Re: Let's be More Like NASA

05/19/2010 5:56 PM

If Transocean is responsible for this spill because of trying to cut corners on either the BOP itself or the skill level and maintenance routines of personnel, then this company should be out of the business.

Surely something like "criminal negligence" applies in these cases.

__________________
incus opella
Reply
Guru

Join Date: Sep 2006
Location: Western Pennsylvania, USA
Posts: 761
Good Answers: 9
#3

Re: Let's be More Like NASA

05/19/2010 10:10 PM

NASA, that track record is far worse than anything the Oil and Gas Industry has ever experienced.

Like comparing apples to lemons.

Reply Score 1 for Good Answer
Guru

Join Date: Nov 2009
Location: Izmir, Turkey
Posts: 2142
Good Answers: 31
#4
In reply to #3

Re: Let's be More Like NASA

05/20/2010 2:02 AM

You are joking İ hope!

Reply
Guru

Join Date: Sep 2006
Location: Western Pennsylvania, USA
Posts: 761
Good Answers: 9
#5
In reply to #4

Re: Let's be More Like NASA

05/20/2010 6:50 AM

No, I think NASA, of all the government agencies is the biggest waste of tax dollars of all. Always have, always will. Failed Fuel Tanks, Failed Insulation, Failed who knows what we are never told about. Total arrogance on the participants, listen to the retired "asstronauts" on the future of this bureaucratic nightmare, look at all the fraud pre ABSCAM even with companies rooted in NASA.
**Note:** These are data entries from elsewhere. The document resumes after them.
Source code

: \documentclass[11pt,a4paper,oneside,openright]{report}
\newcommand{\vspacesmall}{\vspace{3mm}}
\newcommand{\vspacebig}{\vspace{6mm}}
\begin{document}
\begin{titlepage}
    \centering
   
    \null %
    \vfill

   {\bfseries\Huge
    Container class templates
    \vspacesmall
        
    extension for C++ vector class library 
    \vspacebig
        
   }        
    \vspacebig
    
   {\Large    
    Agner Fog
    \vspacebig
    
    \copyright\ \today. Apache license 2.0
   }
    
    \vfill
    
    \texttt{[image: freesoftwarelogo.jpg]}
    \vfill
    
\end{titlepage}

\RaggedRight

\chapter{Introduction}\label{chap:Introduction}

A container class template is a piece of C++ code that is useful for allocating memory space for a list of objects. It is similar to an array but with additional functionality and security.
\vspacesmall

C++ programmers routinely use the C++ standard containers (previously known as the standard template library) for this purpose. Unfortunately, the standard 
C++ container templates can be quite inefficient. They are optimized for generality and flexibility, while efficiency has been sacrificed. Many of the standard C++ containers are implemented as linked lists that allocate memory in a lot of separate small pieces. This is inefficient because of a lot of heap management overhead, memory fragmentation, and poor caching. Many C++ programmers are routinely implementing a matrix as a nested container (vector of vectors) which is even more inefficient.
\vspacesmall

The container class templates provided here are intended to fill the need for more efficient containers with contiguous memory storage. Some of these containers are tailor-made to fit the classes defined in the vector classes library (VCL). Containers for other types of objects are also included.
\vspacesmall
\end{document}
I most definitely am not kidding.

Reply
Anonymous Poster
#6
In reply to #5

Re: Let's be More Like NASA

05/20/2010 7:02 AM

Absolutely! I completely agree with that!

Titi-the-rabbit

Reply Score 1 for Good Answer
Guru

Join Date: Sep 2006
Location: Western Pennsylvania, USA
Posts: 761
Good Answers: 9
#8
In reply to #6

Re: Let's be More Like NASA

05/20/2010 7:17 AM

Thank You.

I knew that I would be in the extreme minority on this, but as one of the original subscribers to NASA Briefs, I have seen NASA grow into a self serving mess.

Sub Contractors especially hiring low skill and pay workers in depressed states and cities like New Orleans constantly messing up and raping the treasury.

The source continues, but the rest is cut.